The last thing to sort out is mounting a working directory and permissions. This post provides a good explanation about container users and permissions; however, the proposed solution is a little unsatisfactory: it requires a selection of id at the container build time that corresponds to the host uid at container run time.

I think my options are

  1. Pass my uid to the container as an environment variable so that an entrypoint script can create that user and assign permissions before executing any other code.
  2. Create images for each developer user account, with their uid setup in the container. This might be okay when I’m making these images for myself but wouldn’t scale to an engineering/data science team.
  3. Run the image as root and chown a lot to correct ownership of files produced within the image. This solution may also have security implications, given it is not recommended to run containers and Jupyter as root.

After toying with this for some time, I yielded and went with option 3. I don’t like it but it is the easiest of these options and expedites my Julia programming. I hope to return to this point and explore option 1 in more detail.

The image can be found here, and the source code here.

Serving Jupyter soundly satisfies requirement 5 and requirement 4 if you’re happy to develop in Jupyter… I am not, so the voyage continues into chapter three.

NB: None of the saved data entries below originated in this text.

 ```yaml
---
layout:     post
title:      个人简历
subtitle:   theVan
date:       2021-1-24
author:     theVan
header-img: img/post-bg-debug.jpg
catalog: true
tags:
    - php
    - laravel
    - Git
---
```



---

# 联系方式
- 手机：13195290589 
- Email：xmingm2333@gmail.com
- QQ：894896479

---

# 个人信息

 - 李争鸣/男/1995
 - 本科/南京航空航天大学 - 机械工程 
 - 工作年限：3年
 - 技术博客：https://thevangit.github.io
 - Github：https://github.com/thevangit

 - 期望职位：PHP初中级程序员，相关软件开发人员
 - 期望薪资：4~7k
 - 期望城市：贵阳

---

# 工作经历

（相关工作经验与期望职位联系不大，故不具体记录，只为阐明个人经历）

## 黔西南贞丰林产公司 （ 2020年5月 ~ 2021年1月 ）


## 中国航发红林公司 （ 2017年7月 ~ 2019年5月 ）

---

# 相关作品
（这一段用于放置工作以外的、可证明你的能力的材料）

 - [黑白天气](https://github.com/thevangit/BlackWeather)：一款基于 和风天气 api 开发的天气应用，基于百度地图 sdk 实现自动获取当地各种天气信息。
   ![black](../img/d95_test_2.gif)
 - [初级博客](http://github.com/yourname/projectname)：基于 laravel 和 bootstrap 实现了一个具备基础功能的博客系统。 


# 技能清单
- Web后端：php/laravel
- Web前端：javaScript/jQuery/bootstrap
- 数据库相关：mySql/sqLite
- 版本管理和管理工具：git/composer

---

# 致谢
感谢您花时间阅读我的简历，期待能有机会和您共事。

A local IDE with containerised execution

VSCode offers the Remote Development extension to operate in this configuration. Docker containers can be, launched if necessary and, connected to via the extension’s interface. Containers for a range of languages are provided as well as options to use local Dockerfiles or connect to existing containers. Four options exist for the file system:

  1. Open a folder, which will get mounted to the container.
  2. Clone a git repository into the container.
  3. Connect to the container as is. The provided containers are configured with a volume for persistent storage, but only through the container.

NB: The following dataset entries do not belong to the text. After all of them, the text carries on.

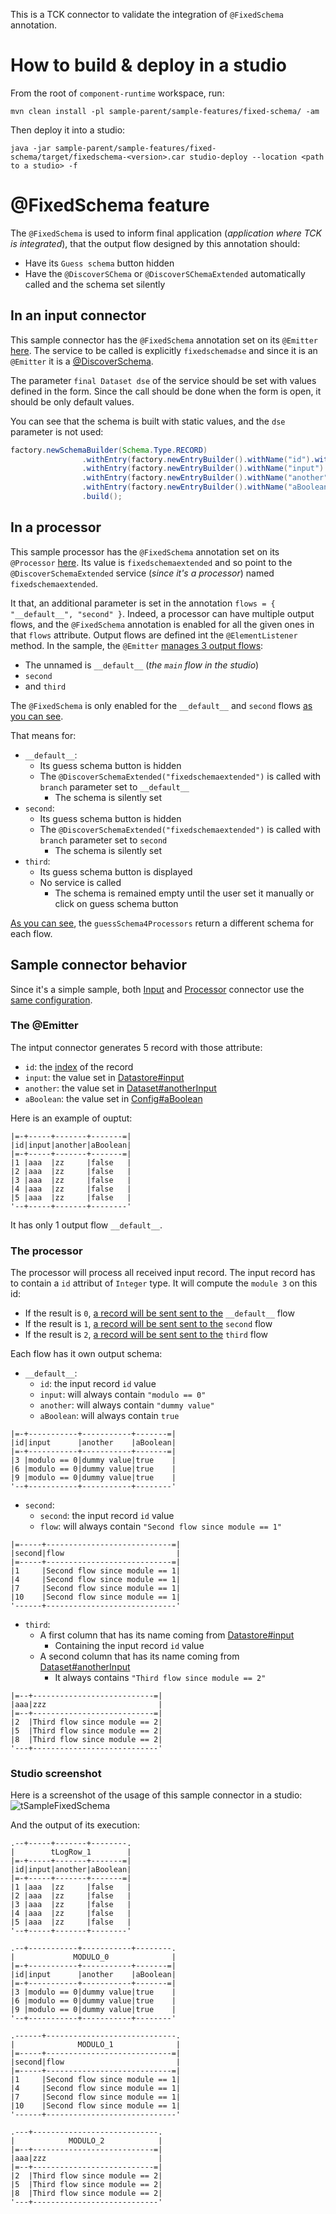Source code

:This is a TCK connector to validate the integration of `@FixedSchema` annotation.

# How to build & deploy in a studio
From the root of `component-runtime` workspace, run:
```shell
mvn clean install -pl sample-parent/sample-features/fixed-schema/ -am
```
Then deploy it into a studio:
```shell
java -jar sample-parent/sample-features/fixed-schema/target/fixedschema-<version>.car studio-deploy --location <path to a studio> -f
```

# @FixedSchema feature
The `@FixedSchema` is used to inform final application (_application where TCK is integrated_), that the output flow
designed by this annotation should:
- Have its `Guess schema` button hidden
- Have the `@DiscoverSChema` or `@DiscoverSChemaExtended` automatically called and the schema set silently

## In an input connector
This sample connector has the `@FixedSchema` annotation set on its `@Emitter`
[here](./src/main/java/org/talend/sdk/component/sample/feature/fixedschema/input/FixedSchemaInput.java#L34). The service
to be called is explicitly `fixedschemadse` and since it is an `@Emitter` it is a
[@DiscoverSchema](src/main/java/org/talend/sdk/component/sample/feature/fixedschema/service/UIService.java#L39).

The parameter `final Dataset dse` of the service should be set with values defined in the form. Since the call should be
done when the form is open, it should be only default values.

You can see that the schema is built with static values, and the `dse` parameter is not used:
```java
factory.newSchemaBuilder(Schema.Type.RECORD)
                .withEntry(factory.newEntryBuilder().withName("id").withType(Schema.Type.INT).build())
                .withEntry(factory.newEntryBuilder().withName("input").withType(Schema.Type.STRING).build())
                .withEntry(factory.newEntryBuilder().withName("another").withType(Schema.Type.STRING).build())
                .withEntry(factory.newEntryBuilder().withName("aBoolean").withType(Schema.Type.BOOLEAN).build())
                .build();
```

## In a processor
This sample processor has the `@FixedSchema` annotation set on its `@Processor`
[here](src/main/java/org/talend/sdk/component/sample/feature/fixedschema/processor/FixedSchemaProcessor.java#L38). Its 
value is `fixedschemaextended` and so point to the  `@DiscoverSchemaExtended` service (_since it's a processor_) named
`fixedschemaextended`.

It that, an additional parameter is set in the annotation `flows = { "__default__", "second" }`. Indeed, a processor can
have multiple output flows, and the `@FixedSchema` annotation is enabled for all the given ones in that `flows` attribute. Output flows are defined
int the `@ElementListener` method. In the sample, the `@Emitter`
[manages 3 output flows](src/main/java/org/talend/sdk/component/sample/feature/fixedschema/processor/FixedSchemaProcessor.java#L52):
- The unnamed is `__default__` (_the `main` flow in the studio_)
- `second`
- and  `third`

The `@FixedSchema` is only enabled for the `__default__` and `second` flows
[as you can see](src/main/java/org/talend/sdk/component/sample/feature/fixedschema/processor/FixedSchemaProcessor.java#L38).

That means for:
- `__default__`: 
    - Its guess schema button is hidden
    - The `@DiscoverSchemaExtended("fixedschemaextended")` is called with `branch` parameter set to `__default__`
        - The schema is silently set
- `second`:
    - Its guess schema button is hidden
    - The `@DiscoverSchemaExtended("fixedschemaextended")` is called with `branch` parameter set to `second`
        - The schema is silently set
-  `third`:
    -  Its guess schema button is displayed
    - No service is called
        - The schema is remained empty until the user set it manually or click on guess schema button

[As you can see](src/main/java/org/talend/sdk/component/sample/feature/fixedschema/service/UIService.java#L50),
the `guessSchema4Processors` return a different schema for each flow.

## Sample connector behavior
Since it's a simple sample, both [Input](src/main/java/org/talend/sdk/component/sample/feature/fixedschema/input/FixedSchemaInput.java#L35)
and [Processor](src/main/java/org/talend/sdk/component/sample/feature/fixedschema/processor/FixedSchemaProcessor.java#L39)
connector use the
[same configuration](src/main/java/org/talend/sdk/component/sample/feature/fixedschema/config/Config.java#L34).

### The @Emitter
The intput connector generates 5 record with those attribute:
- `id`: the [index](src/main/java/org/talend/sdk/component/sample/feature/fixedschema/input/FixedSchemaInput.javaL#57)
of the record
- `input`: the value set in [Datastore#input](src/main/java/org/talend/sdk/component/sample/feature/fixedschema/config/Datastore.java#L34)
- `another`: the value set in [Dataset#anotherInput](src/main/java/org/talend/sdk/component/sample/feature/fixedschema/config/Dataset.java#L41)
- `aBoolean`: the value set in [Config#aBoolean](src/main/java/org/talend/sdk/component/sample/feature/fixedschema/config/Config.java#L42)

Here is an example of ouptut:
```text
|=-+-----+-------+-------=|
|id|input|another|aBoolean|
|=-+-----+-------+-------=|
|1 |aaa  |zz     |false   |
|2 |aaa  |zz     |false   |
|3 |aaa  |zz     |false   |
|4 |aaa  |zz     |false   |
|5 |aaa  |zz     |false   |
'--+-----+-------+--------'
```
It has only 1 output flow `__default__`.

### The processor
The processor will process all received input record. The input record has to contain a `id` attribut of `Integer` type.
It will compute the `module 3` on this id:
- If the result is `0`, 
[a record will be sent sent to the](src/main/java/org/talend/sdk/component/sample/feature/fixedschema/processor/FixedSchemaProcessor.javaL#59)
`__default__` flow
- If the result is `1`,
[a record will be sent sent to the](src/main/java/org/talend/sdk/component/sample/feature/fixedschema/processor/FixedSchemaProcessor.javaL#67)
`second` flow
- If the result is `2`,
[a record will be sent sent to the](src/main/java/org/talend/sdk/component/sample/feature/fixedschema/processor/FixedSchemaProcessor.javaL#73)
`third` flow

Each flow has it own output schema:
- `__default__`: 
    - `id`: the input record `id` value
    - `input`: will always contain `"modulo == 0"`
    - `another`: will always contain `"dummy value"`
    - `aBoolean`: will always contain `true`
```text
|=-+-----------+-----------+-------=|
|id|input      |another    |aBoolean|
|=-+-----------+-----------+-------=|
|3 |modulo == 0|dummy value|true    |
|6 |modulo == 0|dummy value|true    |
|9 |modulo == 0|dummy value|true    |
'--+-----------+-----------+--------'
```

- `second`:
    - `second`:  the input record `id` value
    - `flow`: will always contain `"Second flow since module == 1"`
```text
|=-----+----------------------------=|
|second|flow                         |
|=-----+----------------------------=|
|1     |Second flow since module == 1|
|4     |Second flow since module == 1|
|7     |Second flow since module == 1|
|10    |Second flow since module == 1|
'------+-----------------------------'
```

- `third`:
    - A first column that has its name coming from
[Datastore#input](src/main/java/org/talend/sdk/component/sample/feature/fixedschema/config/Datastore.java#L34)
        - Containing the input record `id` value
    - A second column that has its name coming from
[Dataset#anotherInput](src/main/java/org/talend/sdk/component/sample/feature/fixedschema/config/Dataset.java#L41)
        - It always contains `"Third flow since module == 2"`
```text
|=--+---------------------------=|
|aaa|zzz                         |
|=--+---------------------------=|
|2  |Third flow since module == 2|
|5  |Third flow since module == 2|
|8  |Third flow since module == 2|
'---+----------------------------'
```

### Studio screenshot
Here is a screenshot of the usage of this sample connector in a studio:
![tSampleFixedSchema](./resources/studio_flows.png)

And the output of its execution:
```text
.--+-----+-------+--------.
|        tLogRow_1        |
|=-+-----+-------+-------=|
|id|input|another|aBoolean|
|=-+-----+-------+-------=|
|1 |aaa  |zz     |false   |
|2 |aaa  |zz     |false   |
|3 |aaa  |zz     |false   |
|4 |aaa  |zz     |false   |
|5 |aaa  |zz     |false   |
'--+-----+-------+--------'

.--+-----------+-----------+--------.
|             MODULO_0              |
|=-+-----------+-----------+-------=|
|id|input      |another    |aBoolean|
|=-+-----------+-----------+-------=|
|3 |modulo == 0|dummy value|true    |
|6 |modulo == 0|dummy value|true    |
|9 |modulo == 0|dummy value|true    |
'--+-----------+-----------+--------'

.------+-----------------------------.
|              MODULO_1              |
|=-----+----------------------------=|
|second|flow                         |
|=-----+----------------------------=|
|1     |Second flow since module == 1|
|4     |Second flow since module == 1|
|7     |Second flow since module == 1|
|10    |Second flow since module == 1|
'------+-----------------------------'

.---+----------------------------.
|            MODULO_2            |
|=--+---------------------------=|
|aaa|zzz                         |
|=--+---------------------------=|
|2  |Third flow since module == 2|
|5  |Third flow since module == 2|
|8  |Third flow since module == 2|
'---+----------------------------'
```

The provided Python image was expectedly seamless and the result provided a nice environment to develop as all VSCode functionality seemed to work more smoothly than in my local environment. Specifically code-completion, running tests and the terminal, which all have shown issues for me locally.

Using my own image, the Julia image I used for the previous section, wasn’t as smooth. It turns out that extensions must be installed in each of the containers. For this container, that included the Julia extension as well as a number of others that crop up through development.

There is a Jupyter extension that supports notebooks within VSCode, but I have not been able to understand where it collects kernels from, and hence, haven’t got it running the Julia kernel yet. This is also not an issue because the image will continue serving while VSCode is connected to it so Jupyter can be open in a browser.

This soundly satisfies requirement 4 and with a bit of configuration of VSCode can also satisfy requirement 3, which brings this saga to a close.

An aside: VSCode remote connection

The same VSCode extension, Remote Development, allows you to connect to remote instances, defined in .ssh/config, and develop on that machine using the local VSCode environment. This provides the same experience as working in a docker container but for a remote instance instead. Amazing!